The broader GCC ETF market is expanding rapidly. Total on-exchange ETF assets across Gulf exchanges now stand at approximately US$1.6 billion, with Saudi Arabia and the UAE emerging as regional hubs. A deeper breakdown of regional ETF growth, listings, and structural shifts can be found here:GCC ETF market monitor – 2025 annual review. The year of thematic ETFs
The scale of international appetite for Gulf exposure is illustrated by the first Saudi-focused ETF listed in Hong Kong, which quickly accumulated around US$1.34 billion in assets. GCC regulators have actively encouraged this growth, viewing cross-border ETFs as tools to attract international capital, with Abu Dhabi’s exchange leadership noting they “promote unique growth opportunities.” Recent industry reports point to rapid growth in ETF listings, Shariah innovation, cross-border partnerships, and rising investor participation across Saudi Arabia, the UAE, Qatar, and beyond.

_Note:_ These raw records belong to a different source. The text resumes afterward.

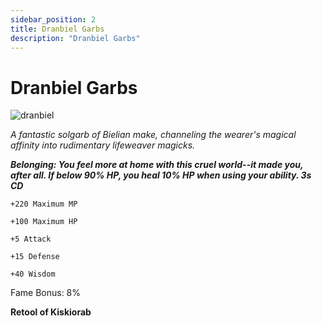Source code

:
 ```yaml
---
sidebar_position: 2
title: Dranbiel Garbs
description: "Dranbiel Garbs"
---
```


# Dranbiel Garbs

![dranbiel](https://vwiki.valorserver.com/api/item/picture/dranbiel%20garbs)

<i>A fantastic solgarb of Bielian make, channeling the wearer's magical affinity into rudimentary lifeweaver magicks.</i>

***Belonging: You feel more at home with this cruel world--it made you, after all. If below 90% HP, you heal 10% HP when using your ability. 3s CD***

    +220 Maximum MP
    
    +100 Maximum HP
    
    +5 Attack
    
    +15 Defense
    
    +40 Wisdom

Fame Bonus: 8%

**Retool of Kiskiorab**
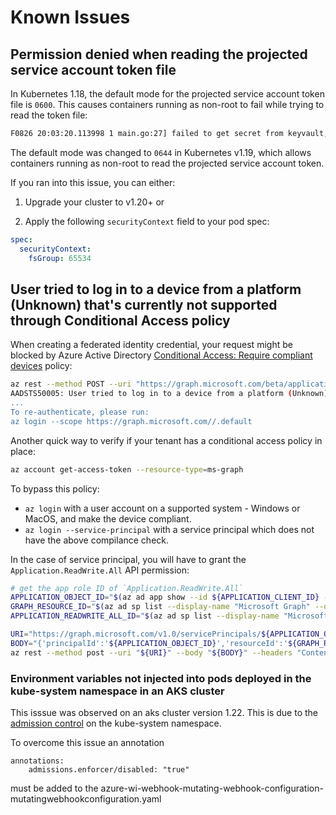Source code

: # Known Issues

## Permission denied when reading the projected service account token file

In Kubernetes 1.18, the default mode for the projected service account token file is `0600`. This causes containers running as non-root to fail while trying to read the token file:

```bash
F0826 20:03:20.113998 1 main.go:27] failed to get secret from keyvault, err: autorest/Client#Do: Preparing request failed: StatusCode=0 -- Original Error: failed to read service account token: open /var/run/secrets/azure/tokens/azure-identity-token: permission denied
```

The default mode was changed to `0644` in Kubernetes v1.19, which allows containers running as non-root to read the projected service account token.

If you ran into this issue, you can either:

1. Upgrade your cluster to v1.20+ or

2. Apply the following `securityContext` field to your pod spec:

```yaml
spec:
  securityContext:
    fsGroup: 65534
```

## User tried to log in to a device from a platform (Unknown) that's currently not supported through Conditional Access policy

When creating a federated identity credential, your request might be blocked by Azure Active Directory [Conditional Access: Require compliant devices](https://docs.microsoft.com/en-us/azure/active-directory/conditional-access/howto-conditional-access-policy-compliant-device) policy:

```bash
az rest --method POST --uri "https://graph.microsoft.com/beta/applications/${APPLICATION_OBJECT_ID}/federatedIdentityCredentials" --body @body.json
AADSTS50005: User tried to log in to a device from a platform (Unknown) that's currently not supported through Conditional Access policy. Supported device platforms are: iOS, Android, Mac, and Windows flavors.
...
To re-authenticate, please run:
az login --scope https://graph.microsoft.com//.default
```

Another quick way to verify if your tenant has a conditional access policy in place:

```bash
az account get-access-token --resource-type=ms-graph
```

To bypass this policy:

- `az login` with a user account on a supported system - Windows or MacOS, and make the device compliant.
- `az login --service-principal` with a service principal which does not have the above compilance check.

In the case of service principal, you will have to grant the `Application.ReadWrite.All` API permission:

```bash
# get the app role ID of `Application.ReadWrite.All`
APPLICATION_OBJECT_ID="$(az ad app show --id ${APPLICATION_CLIENT_ID} --query id -otsv)"
GRAPH_RESOURCE_ID="$(az ad sp list --display-name "Microsoft Graph" --query '[0].id' -otsv)"
APPLICATION_READWRITE_ALL_ID="$(az ad sp list --display-name "Microsoft Graph" --query "[0].appRoles[?value=='Application.ReadWrite.All' && contains(allowedMemberTypes, 'Application')].id" --output tsv)"

URI="https://graph.microsoft.com/v1.0/servicePrincipals/${APPLICATION_OBJECT_ID}/appRoleAssignments"
BODY="{'principalId':'${APPLICATION_OBJECT_ID}','resourceId':'${GRAPH_RESOURCE_ID}','appRoleId':'${APPLICATION_READWRITE_ALL_ID}'}"
az rest --method post --uri "${URI}" --body "${BODY}" --headers "Content-Type=application/json"
```

### Environment variables not injected into pods deployed in the kube-system namespace in an AKS cluster

This isssue was observed on an aks cluster version 1.22. This is due to the [admission control](https://docs.microsoft.com/en-us/azure/aks/faq#can-admission-controller-webhooks-impact-kube-system-and-internal-aks-namespaces) on the kube-system namespace.

To overcome this issue an annotation

```
annotations: 
    admissions.enforcer/disabled: "true"
```

 must be added to the azure-wi-webhook-mutating-webhook-configuration-mutatingwebhookconfiguration.yaml
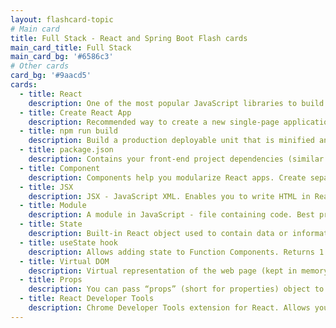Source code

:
 ```yaml
---
layout: flashcard-topic
# Main card
title: Full Stack - React and Spring Boot Flash cards
main_card_title: Full Stack
main_card_bg: '#6586c3'
# Other cards
card_bg: '#9aacd5'
cards:
  - title: React
    description: One of the most popular JavaScript libraries to build SPA (Single Page Applications)
  - title: Create React App
    description: Recommended way to create a new single-page application (SPA) using React
  - title: npm run build
    description: Build a production deployable unit that is minified and optimized for performance
  - title: package.json
    description: Contains your front-end project dependencies (similar to Maven `pom.xml`)
  - title: Component
    description: Components help you modularize React apps. Create separate components for each page element. Enables modularization and reuse.
  - title: JSX
    description: JSX - JavaScript XML. Enables you to write HTML in React Components. Stricter than HTML.
  - title: Module
    description: A module in JavaScript - file containing code. Best practice - Each component in its own file or module.
  - title: State
    description: Built-in React object used to contain data or information about the component
  - title: useState hook 
    description: Allows adding state to Function Components. Returns 1 - Current state 2 - A function to update state.
  - title: Virtual DOM
    description: Virtual representation of the web page (kept in memory). React identifies changes in Virtual DOM and synchronizes them to HTML page.
  - title: Props
    description: You can pass “props” (short for properties) object to a React Component. Used for things that remain a constant during lifetime of a component.
  - title: React Developer Tools
    description: Chrome Developer Tools extension for React. Allows you to inspect React Component Hierarchies along with state and props. 
---
```

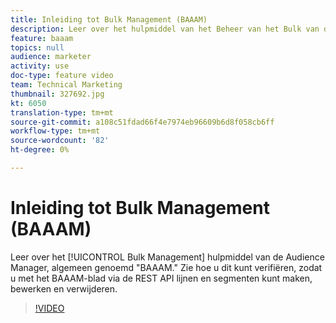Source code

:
 ```yaml
---
title: Inleiding tot Bulk Management (BAAAM)
description: Leer over het hulpmiddel van het Beheer van het Bulk van de Audience Manager, algemeen genoemd "BAAAM." Zie hoe u dit kunt verifiëren, zodat u met het BAAAM-blad via de REST API lijnen en segmenten kunt maken, bewerken en verwijderen.
feature: baaam
topics: null
audience: marketer
activity: use
doc-type: feature video
team: Technical Marketing
thumbnail: 327692.jpg
kt: 6050
translation-type: tm+mt
source-git-commit: a108c51fdad66f4e7974eb96609b6d8f058cb6ff
workflow-type: tm+mt
source-wordcount: '82'
ht-degree: 0%

---
```



# Inleiding tot Bulk Management (BAAAM)

Leer over het [!UICONTROL Bulk Management] hulpmiddel van de Audience Manager, algemeen genoemd &quot;BAAAM.&quot; Zie hoe u dit kunt verifiëren, zodat u met het BAAAM-blad via de REST API lijnen en segmenten kunt maken, bewerken en verwijderen.

>[!VIDEO](https://video.tv.adobe.com/v/327692/?quality=12&learn=on)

How MWIM Complements GCC Allocations
MWIM complements rather than competes with GCC-listed Islamic ETFs. Regional funds inherently carry geographic concentration risk tied to local economic cycles and energy markets. Its UCITS structure means it can be accessed through international brokerage platforms, making it readily available to Gulf and international Muslim investors alike. Combining MWIM with regional holdings gives investors global growth exposure, broader sector diversification, emerging-market access outside the GCC, and consistent Shariah compliance throughout, mirroring conventional asset-allocation logic within a faith-aligned framework.

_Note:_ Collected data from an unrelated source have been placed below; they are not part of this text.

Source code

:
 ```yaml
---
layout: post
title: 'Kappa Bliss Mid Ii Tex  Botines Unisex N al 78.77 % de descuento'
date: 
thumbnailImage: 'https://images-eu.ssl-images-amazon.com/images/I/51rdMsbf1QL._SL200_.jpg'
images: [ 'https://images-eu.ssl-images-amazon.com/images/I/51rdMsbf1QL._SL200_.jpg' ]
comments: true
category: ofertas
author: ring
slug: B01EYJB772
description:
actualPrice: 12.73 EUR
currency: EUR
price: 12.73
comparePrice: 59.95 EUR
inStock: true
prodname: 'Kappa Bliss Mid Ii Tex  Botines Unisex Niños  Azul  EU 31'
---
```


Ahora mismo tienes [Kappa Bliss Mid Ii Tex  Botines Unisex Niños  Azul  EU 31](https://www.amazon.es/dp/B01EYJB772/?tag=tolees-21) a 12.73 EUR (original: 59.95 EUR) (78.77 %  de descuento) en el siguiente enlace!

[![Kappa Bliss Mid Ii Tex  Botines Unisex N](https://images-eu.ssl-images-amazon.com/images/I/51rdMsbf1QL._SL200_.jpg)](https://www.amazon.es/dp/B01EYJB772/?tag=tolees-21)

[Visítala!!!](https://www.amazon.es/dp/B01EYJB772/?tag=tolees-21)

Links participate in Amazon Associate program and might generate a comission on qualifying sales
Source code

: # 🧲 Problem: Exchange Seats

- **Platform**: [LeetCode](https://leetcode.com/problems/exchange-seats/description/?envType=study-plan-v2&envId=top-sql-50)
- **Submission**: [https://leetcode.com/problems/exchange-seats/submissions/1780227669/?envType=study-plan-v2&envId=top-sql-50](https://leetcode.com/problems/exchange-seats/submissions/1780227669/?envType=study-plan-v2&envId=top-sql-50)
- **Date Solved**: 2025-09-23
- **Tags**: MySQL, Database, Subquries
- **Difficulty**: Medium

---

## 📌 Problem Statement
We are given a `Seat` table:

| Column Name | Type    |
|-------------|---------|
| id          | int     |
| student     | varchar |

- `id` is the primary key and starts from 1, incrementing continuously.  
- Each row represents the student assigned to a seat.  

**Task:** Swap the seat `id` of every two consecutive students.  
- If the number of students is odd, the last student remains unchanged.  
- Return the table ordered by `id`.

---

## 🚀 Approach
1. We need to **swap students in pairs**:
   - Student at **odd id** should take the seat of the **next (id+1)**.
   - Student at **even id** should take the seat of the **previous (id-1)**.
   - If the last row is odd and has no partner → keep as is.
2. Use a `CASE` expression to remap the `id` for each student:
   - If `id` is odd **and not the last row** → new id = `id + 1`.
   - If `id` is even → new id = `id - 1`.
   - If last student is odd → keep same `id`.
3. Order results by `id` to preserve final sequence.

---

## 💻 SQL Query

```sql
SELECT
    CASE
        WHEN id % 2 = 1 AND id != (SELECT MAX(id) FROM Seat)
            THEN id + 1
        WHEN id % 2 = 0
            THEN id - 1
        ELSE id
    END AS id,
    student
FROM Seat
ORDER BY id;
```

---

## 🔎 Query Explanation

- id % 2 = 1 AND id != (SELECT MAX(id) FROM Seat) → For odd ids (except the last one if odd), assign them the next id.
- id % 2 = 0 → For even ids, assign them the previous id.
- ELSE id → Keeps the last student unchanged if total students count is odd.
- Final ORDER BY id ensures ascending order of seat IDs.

The result is a portfolio architecture investors can now build entirely within screened universes: all-world Islamic equity, country-specific GCC allocations, emerging-market strategies, sukuk instruments, and factor-tilted Islamic ETFs.
Bottom line
The Invesco MWIM launch reinforces a critical structural shift: Shariah compliance and global portfolio efficiency are no longer mutually exclusive. Global asset managers increasingly see rising demand for Islamic equity exposure that aligns with both faith principles and broader ESG values. For GCC investors already supported by a growing suite of regional Islamic ETFs, an all-world Shariah vehicle meaningfully enhances flexibility, risk management, and long-term diversification, deepening Islamic finance’s integration into global capital markets.